In the UK parking enforcement is usually by lines and signs displayed in streets.
Why do I stress lines and signs? It's because you can not have indications which implement a parking restriction without lines suggesting which part of the street the parking limitations affect. This may maybe appear simplified but if you think of let us say a no waiting sign the indication will define the times or days or in some cases month of the year - however how do drivers determine to what span of the road the prohibition applies?
A single yellow line suggests that there is a parking restriction but that is not developed for 24/7. As an outcome so regarding understand exactly what the actual restriction is there need to be indications showing the times and days that the restriction applies. These indications, frequently referred to as repeater signs, need to be sited every 60 metres along the length of the pavement (pathway in the U.S.A) for the extent of the single yellow line constraint to which it applies.
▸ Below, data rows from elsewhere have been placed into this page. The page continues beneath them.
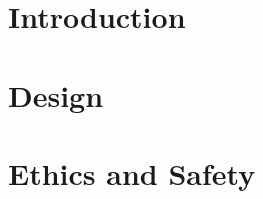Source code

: \documentclass[12pt]{article}
\begin{document}

\clearpage
\section{Introduction}
\section{Design}
\section{Ethics and Safety}

\clearpage
\end{document}
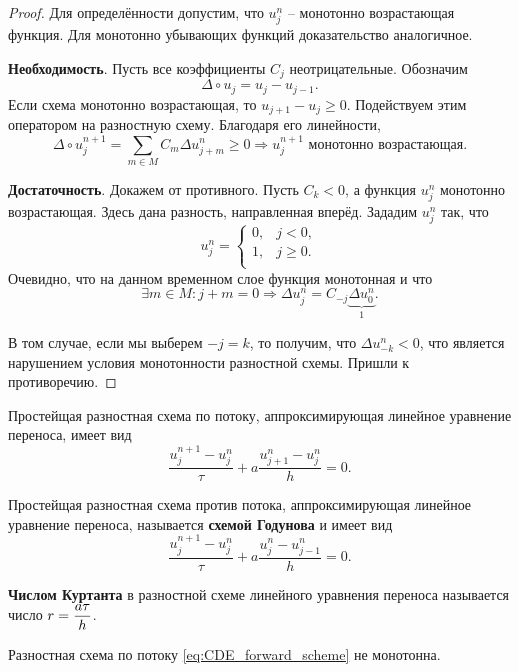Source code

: \documentclass[../main.tex]{subfile}
\begin{document}
\begin{proof}
	Для определённости допустим, что $u_j^n$ -- монотонно возрастающая
	функция. Для монотонно убывающих функций доказательство аналогичное.
	
	\textbf{Необходимость}. Пусть все коэффициенты $C_j$ неотрицательные.
	Обозначим
	\[\Delta\circ u_j=u_j-u_{j-1}.\]
	Если схема монотонно возрастающая, то $u_{j+1}-u_j\ge 0$. Подействуем
	этим оператором на разностную схему. Благодаря его линейности,
	\[\Delta\circ u_j^{n+1}=\sum_{m\in M}C_m\Delta u_{j+m}^{n}\ge 0
	\Rightarrow u_j^{n+1}\text{ монотонно возрастающая}.\]

	\textbf{Достаточность}. Докажем от противного. Пусть $C_k<0$, а функция
	$u_j^n$ монотонно возрастающая. Здесь дана разность, направленная
	вперёд. Зададим $u_j^n$ так, что
	\[
		u_j^n=
		\begin{cases}
			0, & j < 0, \\
			1, & j\ge 0. \\
		\end{cases}
	\]
	Очевидно, что на данном временном слое функция монотонная и что
	\[\exists m\in M:j+m=0\Rightarrow
	\Delta u_j^n=C_{-j}\underset{1}{\underbrace{\Delta u_0^n}}.\]

	В том случае, если мы выберем $-j=k$, то получим, что
	$\Delta u_{-k}^n<0$, что является нарушением условия монотонности
	разностной схемы. Пришли к противоречию.
\end{proof}

\begin{define}\label{eq:CDE_forward_scheme}
	Простейщая разностная схема по потоку, аппроксимирующая линейное
	уравнение переноса, имеет вид
	\[\frac{u_j^{n+1}-u_j^n}{\tau}+a\frac{u_{j+1}^n-u_j^n}{h}=0.\]
\end{define}

\begin{define}\label{eq:CDE_backward_scheme}
	Простейщая разностная схема против потока, аппроксимирующая линейное
	уравнение переноса, называется \textbf{схемой Годунова} и имеет вид
	\[\frac{u_j^{n+1}-u_j^n}{\tau}+a\frac{u_j^n-u_{j-1}^n}{h}=0.\]
\end{define}

\begin{define}
	\textbf{Числом Куртанта} в разностной схеме линейного уравнения переноса
	называется число $\mathlarger{r=\frac{a\tau}{h}}$.
\end{define}

\begin{lemma}
	Разностная схема по потоку \eqref{eq:CDE_forward_scheme} не монотонна.
\end{lemma}
\end{document}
As you can appreciate there are locations where a single continuous yellow line would stretch for a considerable range so there is a lawful dispensation under which those indications are not required.
This concession allows a regional authority not to have repeater indications if there are indications, called Controlled Parking Zone indications, at the access to each street going into the zone where single yellow lines are painted. Such regulated parking zone indications should particularly specify the restriction that applies to all single yellow lines in the zone.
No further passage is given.